Comment 1 Tom Lane 2004-03-29 15:47:34 UTC

Hm, does the connection to the remote database pass through a
firewall?  Some firewalls will drop connections after a certain period
of inactivity.  If you can't adjust the firewall's behavior, it may be
that the only solution is not to assume that you can hold the remote
connection open indefinitely.

Comment 2 Alois Treindl 2004-03-29 17:01:14 UTC

Yes, the connection passes through a firewall, actually ipvsadm
in a load balancer. But before we moved the application to RHEL 3,
it has been running several years on HPUX and used exactly the same
connection to the remote mysql database. There we never had this problem.

By the way, the remote mysql server is a 3.23.37 release, while the
local mysql client libraries are from the 4.0 tree.

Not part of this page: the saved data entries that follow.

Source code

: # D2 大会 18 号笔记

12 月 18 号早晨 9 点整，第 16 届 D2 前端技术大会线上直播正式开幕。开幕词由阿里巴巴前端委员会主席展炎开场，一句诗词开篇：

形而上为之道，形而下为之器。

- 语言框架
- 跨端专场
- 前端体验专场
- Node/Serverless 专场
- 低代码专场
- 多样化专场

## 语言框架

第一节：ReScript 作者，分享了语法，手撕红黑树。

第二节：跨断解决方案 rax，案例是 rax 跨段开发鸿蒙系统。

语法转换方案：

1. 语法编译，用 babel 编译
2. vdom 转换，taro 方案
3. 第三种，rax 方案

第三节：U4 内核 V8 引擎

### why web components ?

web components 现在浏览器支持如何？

I am not sure 
whether that has anything to do with the problem, and I understand that
redhat does not support mysql 4.x for RHEL 3.

Comment 3 Tom Lane 2004-03-29 18:33:31 UTC

Indeed, there's only a limited amount that I can do with mysql 4
problem reports. (I do hope they fix the licensing problem soon,
because it's pretty silly that we can't ship mysql 4, but I'm just an
engineer...)

It seems like you have quite a lot of variables here: you have a
platform move and possibly a mysql version move (were you running
4.0.17 or something older when you were on HPUX?).  This makes it
really hard to tell whether the issue is an RHEL bug or a mysql bug. 
If it is in mysql 4 then there's not much I can do except send you to
MySQL AB.  If it is RHEL then I will have to reassign it to a kernel
or glibc hacker, but I'm not going to bother those guys until I have
enough evidence to at least tell whose problem it's likely to be.

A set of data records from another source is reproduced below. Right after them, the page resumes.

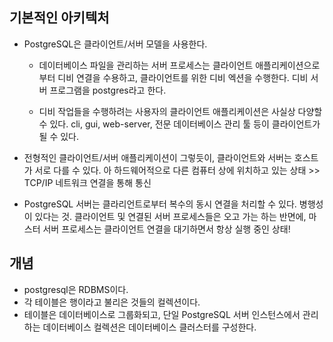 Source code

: ## 기본적인 아키텍처 

* PostgreSQL은 클라이언트/서버 모델을 사용한다.

    * 데이터베이스 파일을 관리하는 서버 프로세스는 클라이언트 애플리케이션으로부터 디비 연결을 수용하고, 클라이언트를 위한 디비 엑션을 수행한다. 디비 서버 프로그램을 postgres라고 한다.

    * 디비 작업들을 수행하려는 사용자의 클라이언트 애플리케이션은 사실상 다양할 수 있다. cli, gui, web-server, 전문 데이터베이스 관리 툴 등이 클라이언트가 될 수 있다. 

* 전형적인 클라이언트/서버 애플리케이션이 그렇듯이, 클라이언트와 서버는 호스트가 서로 다를 수 있다. 아 하드웨어적으로 다른 컴퓨터 상에 위치하고 있는 상태 >> TCP/IP 네트워크 연결을 통해 통신 


* PostgreSQL 서버는 클라리언트로부터 복수의 동시 연결을 처리할 수 있다. 병행성이 있다는 것. 클라이언트 및 연결된 서버 프로세스들은 오고 가는 하는 반면에, 마스터 서버 프로세스는 클라이언트 연결을 대기하면서 항상 실행 중인 상태!

## 개념

* postgresql은 RDBMS이다.
* 각 테이블은 행이라고 불리은 것들의 컬렉션이다. 
* 테이블은 데이터베이스로 그룹화되고, 단일 PostgreSQL 서버 인스턴스에서 관리하는 데이터베이스 컬렉션은 데이터베이스 클러스터를 구성한다.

In short then we need more data.  One thing I am wondering about is
whether the command that's supposed to be sent to the remote database
is actually getting flushed out completely.  Obviously if it doesn't
get sent fully then the remote wouldn't respond.  One way to look into
that is to watch the remote connection with a packet sniffer such as
tcpdump or ethereal --- are you in a position to do that?

Comment 4 Alois Treindl 2004-03-29 19:20:36 UTC

Yes, I can watch the network. 

I have not used a sniffer ever, and would appreciate
some advice.

My setup is like this
Client Machine A ------ LVS load balancer + NAT ---- Mysql host B
The mysql host listens on host B port 3306, to which I send packets
from A, any random port.
Then A receives reply packets from B, port 3306.

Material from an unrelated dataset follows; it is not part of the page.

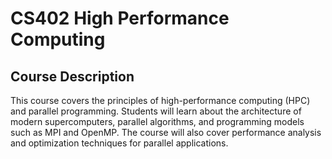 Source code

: 
# CS402 High Performance Computing

## Course Description
This course covers the principles of high-performance computing (HPC) and parallel programming. Students will learn about the architecture of modern supercomputers, parallel algorithms, and programming models such as MPI and OpenMP. The course will also cover performance analysis and optimization techniques for parallel applications.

Where should I listen, and how do I setup the sniffer properly?
Host B receives a lot of other myslq traffic from within the 
load balanced cluster, but these are easy to diferentiate
because they come from different IP addresses.
The packets from A will appear at B under the IP address of the
load balancer, which sends no other requests.

There are several simultaneous users on machine A with occasional
mysql queries, but they all log their traffic in log files I have
set up so that I should be able to sort out what came from whom
later, via the timestamps.

Comment 5 Alois Treindl 2004-03-29 19:24:19 UTC

PS: before the move from HPUX to RHEL 3, yes, the mysql client
was 3.23.37 too.
But as we were moving to RHEL, I thought it a good idea to update,
even at the risk of not getting redhat support.
The load balancer is redhat 7.0, and the mysql host is Redhat 7.1.
I assume this is not relevant for the problem.

Comment 6 Tom Lane 2004-03-29 19:34:43 UTC

I think you'd be best off sniffing the single connection at the client
machine, so as to minimize the amount of data you have to look
through.  I'm not much of a tcpdump expert myself, but I know you can
filter by port number to watch just one connection.  So it would go
something like: start up client, determine what port is being used for
the remote database connection (lsof should work if nothing else),
start tcpdump, do something (to have a comparison point for what a
working ping looks like), wait 20 minutes, do something again, repeat
till failure, compare traces.

BTW, if you use tcpdump, be aware that the default output format omits
most of the non-header content of packets; you'll need to select
options that show you the whole content of each packet.  Not sure what
ethereal's defaults are like, I've hardly used it.

Comment 7 Alois Treindl 2004-03-30 09:35:46 UTC

I have put up tcpdump sniffer on both sides, at the client and
at the server.

After runnign the sniffer for a while, I found this:

if the client does not send packets for some time (a few minutes),
and then sends mysql packets again (via mysql_ping), these packets
never arrive at the the mysql server.

The client keeps trying, but never gets a reply.

Who is responsible for terminating the connection I do not know yet.
Because it used to work before, with the HPUX client and the same
firewall/load balancer, I assume it is not the load balancer.

I have decided to program a workaround into our application: the
client terminates each mysql connection voluntarily, after making
a short sequence of queries, and a opens a connection if needed.
It does not try to keep a permanent connection.

That way, the problem is solved for me. The bugzilla case can be
closed, as solved by workaround.

Comment 8 Tom Lane 2004-03-30 14:34:09 UTC

It sure sounds like the firewall is at fault.  That's an unusually
short timeout though.

Is it possible that the firewall was configured to not drop
connections from your old client machine, and that that preference
didn't get changed over to point to your new client's IP address? 
This is a bizarre theory but I have no others at the moment.

Anyway, I'm going to close this bug since it's evidently not either
mysql's or RHEL's fault.  Feel free to reopen it if you get new
evidence pointing back at us.

Comment 9 Alois Treindl 2004-03-30 14:55:12 UTC

The firewall rules were not touched, and there is none there which
should create a different behaviour. Actually, the new client inherited
to old HPUX client's IP address.

Anyway, my workaround works.

I impletemented a last_time_talked flags which remembers when the
mysql connection was used the last time.
If a new request sees that the last_time_talked is too far in the
past, it closes the connection and opens a new one. Apparently, it can
close it without sending a single packet, so that there is no danger
of hangup.

That way, we avoid using old connections which might have gone stale.